Wikimedia Developer Summit/2017/A Monitoring API for the Dumps

Session Overview[edit]

Title: A Monitoring API for the Dumps

Day & Time: Tue Jan 10 1:10p

Room: Chapel Hill

Phabricator Task Link: https://phabricator.wikimedia.org/T147177

Facilitator(s): User:ArielGlenn

Note-Taker(s): Who was our wonderful note-taker?
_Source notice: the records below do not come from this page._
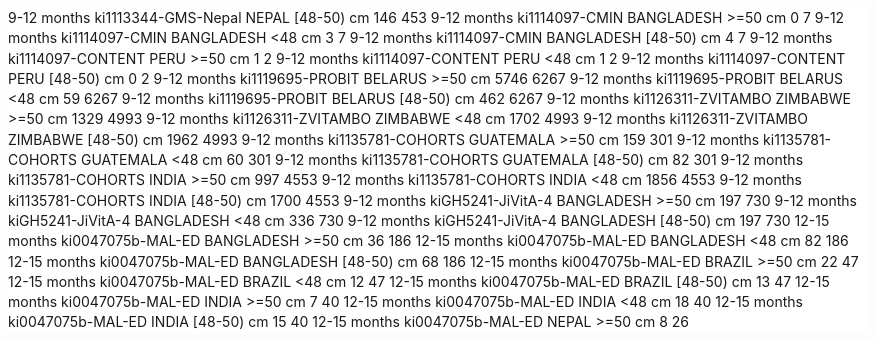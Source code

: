 9-12 months    ki1113344-GMS-Nepal        NEPAL                          [48-50) cm       146    453
9-12 months    ki1114097-CMIN             BANGLADESH                     >=50 cm            0      7
9-12 months    ki1114097-CMIN             BANGLADESH                     <48 cm             3      7
9-12 months    ki1114097-CMIN             BANGLADESH                     [48-50) cm         4      7
9-12 months    ki1114097-CONTENT          PERU                           >=50 cm            1      2
9-12 months    ki1114097-CONTENT          PERU                           <48 cm             1      2
9-12 months    ki1114097-CONTENT          PERU                           [48-50) cm         0      2
9-12 months    ki1119695-PROBIT           BELARUS                        >=50 cm         5746   6267
9-12 months    ki1119695-PROBIT           BELARUS                        <48 cm            59   6267
9-12 months    ki1119695-PROBIT           BELARUS                        [48-50) cm       462   6267
9-12 months    ki1126311-ZVITAMBO         ZIMBABWE                       >=50 cm         1329   4993
9-12 months    ki1126311-ZVITAMBO         ZIMBABWE                       <48 cm          1702   4993
9-12 months    ki1126311-ZVITAMBO         ZIMBABWE                       [48-50) cm      1962   4993
9-12 months    ki1135781-COHORTS          GUATEMALA                      >=50 cm          159    301
9-12 months    ki1135781-COHORTS          GUATEMALA                      <48 cm            60    301
9-12 months    ki1135781-COHORTS          GUATEMALA                      [48-50) cm        82    301
9-12 months    ki1135781-COHORTS          INDIA                          >=50 cm          997   4553
9-12 months    ki1135781-COHORTS          INDIA                          <48 cm          1856   4553
9-12 months    ki1135781-COHORTS          INDIA                          [48-50) cm      1700   4553
9-12 months    kiGH5241-JiVitA-4          BANGLADESH                     >=50 cm          197    730
9-12 months    kiGH5241-JiVitA-4          BANGLADESH                     <48 cm           336    730
9-12 months    kiGH5241-JiVitA-4          BANGLADESH                     [48-50) cm       197    730
12-15 months   ki0047075b-MAL-ED          BANGLADESH                     >=50 cm           36    186
12-15 months   ki0047075b-MAL-ED          BANGLADESH                     <48 cm            82    186
12-15 months   ki0047075b-MAL-ED          BANGLADESH                     [48-50) cm        68    186
12-15 months   ki0047075b-MAL-ED          BRAZIL                         >=50 cm           22     47
12-15 months   ki0047075b-MAL-ED          BRAZIL                         <48 cm            12     47
12-15 months   ki0047075b-MAL-ED          BRAZIL                         [48-50) cm        13     47
12-15 months   ki0047075b-MAL-ED          INDIA                          >=50 cm            7     40
12-15 months   ki0047075b-MAL-ED          INDIA                          <48 cm            18     40
12-15 months   ki0047075b-MAL-ED          INDIA                          [48-50) cm        15     40
12-15 months   ki0047075b-MAL-ED          NEPAL                          >=50 cm            8     26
Please add your name and get credit!

Remote Moderator:

Advocate:

Session Summary[edit]

Detailed Summary[edit]

[1] (booooo)

Purpose[edit]

Talk about monitoring Dumps "Dumps rewrite"

Agenda[edit]

15 minutes: Introduction and description of current dumps monitoring
35 minutes: Brainstorm ideas for improvement
15 minutes: Q&A on related dump issues
5 minutes: Wrap-up

Style[edit]

Problem-solving/Brainstorm

Discussion Topics[edit]

There's really no api now, though scattered data is available for folks that can scrape the html, parse one of the dump text files, check rss feeds, etc.
Human readability of all dumps-related info is very important.
Related to the above, descriptions of dump content and information in multiple languages would be good to have.
How do we reach more dumps users? Outreach surveys are hard.
Several ideas for the dumps rewrite were proposed, apart from the monitoring discussion.

Chronology[edit]

I have added this here because ETHERPADS ARE NOT SUPPOSED TO BE USED FOR PERMANENT STORAGE. The previous was a message from your friendly ops team representative. Thank you.

What are dumps:

BIG, slow to generate and process
there are so-called INCREMENTAL dumps, not necessarily advertised
discuss on xmldatadumps-l mailing list

What will the dumps become

Somehow be smaller?
Generate them more quickly
Break them up
Parallel jobs generating small files
Rerunnable

What does the current API look like?

There is none, except a flatfile: "dumpruninfo.txt"
People are parsing the flatfile, because no option
RSS feed with some dump info
Some stats in "main index.html"

What would people like to see?

not getting throttled
smaller is better
XML is easy to read
maybe, statistics about dump usage popularity, etc., could be used internally by ops
Wikidata has some support for such stats (apache logs)
multilingual interface with descriptions, but still machine readable
no mandate to keep archive of all versions
consider pgp signing dumps
dumps that span multiple wikis (e.g. Wikidata, and some other wiki) or selected subsets in vari
maybe on-demand or self-service dump?
compatible formats to mix-and-match
a different format for dumps, like a git repo? to facilitate mix-n-match
replace or add to dumpruninfo.txt with XML or JSON
swift in ES??? as possible obj store test? (in ESAMS)
outreach surveys? survey on the dumps page?
a stable link for the LATEST

Contact info/followup:

email: ariel@wikimedia.org
irc: apergos
mailing list for discussion and announcements: xmldatadumps-l
phab workboard for dumps rewrite: Dumps-Rewrite
phab ticket for this session: T147177

Action Items

summarize list of desired features of api
solicit more input from folks on mailing lists
add json formatted equivalent to current dumps and advertise this
follow up on T155060 (stats for downloaders)
talk with Bryan Davis about outreach survey to dumps users (labs? stats100* people? other?)
TBD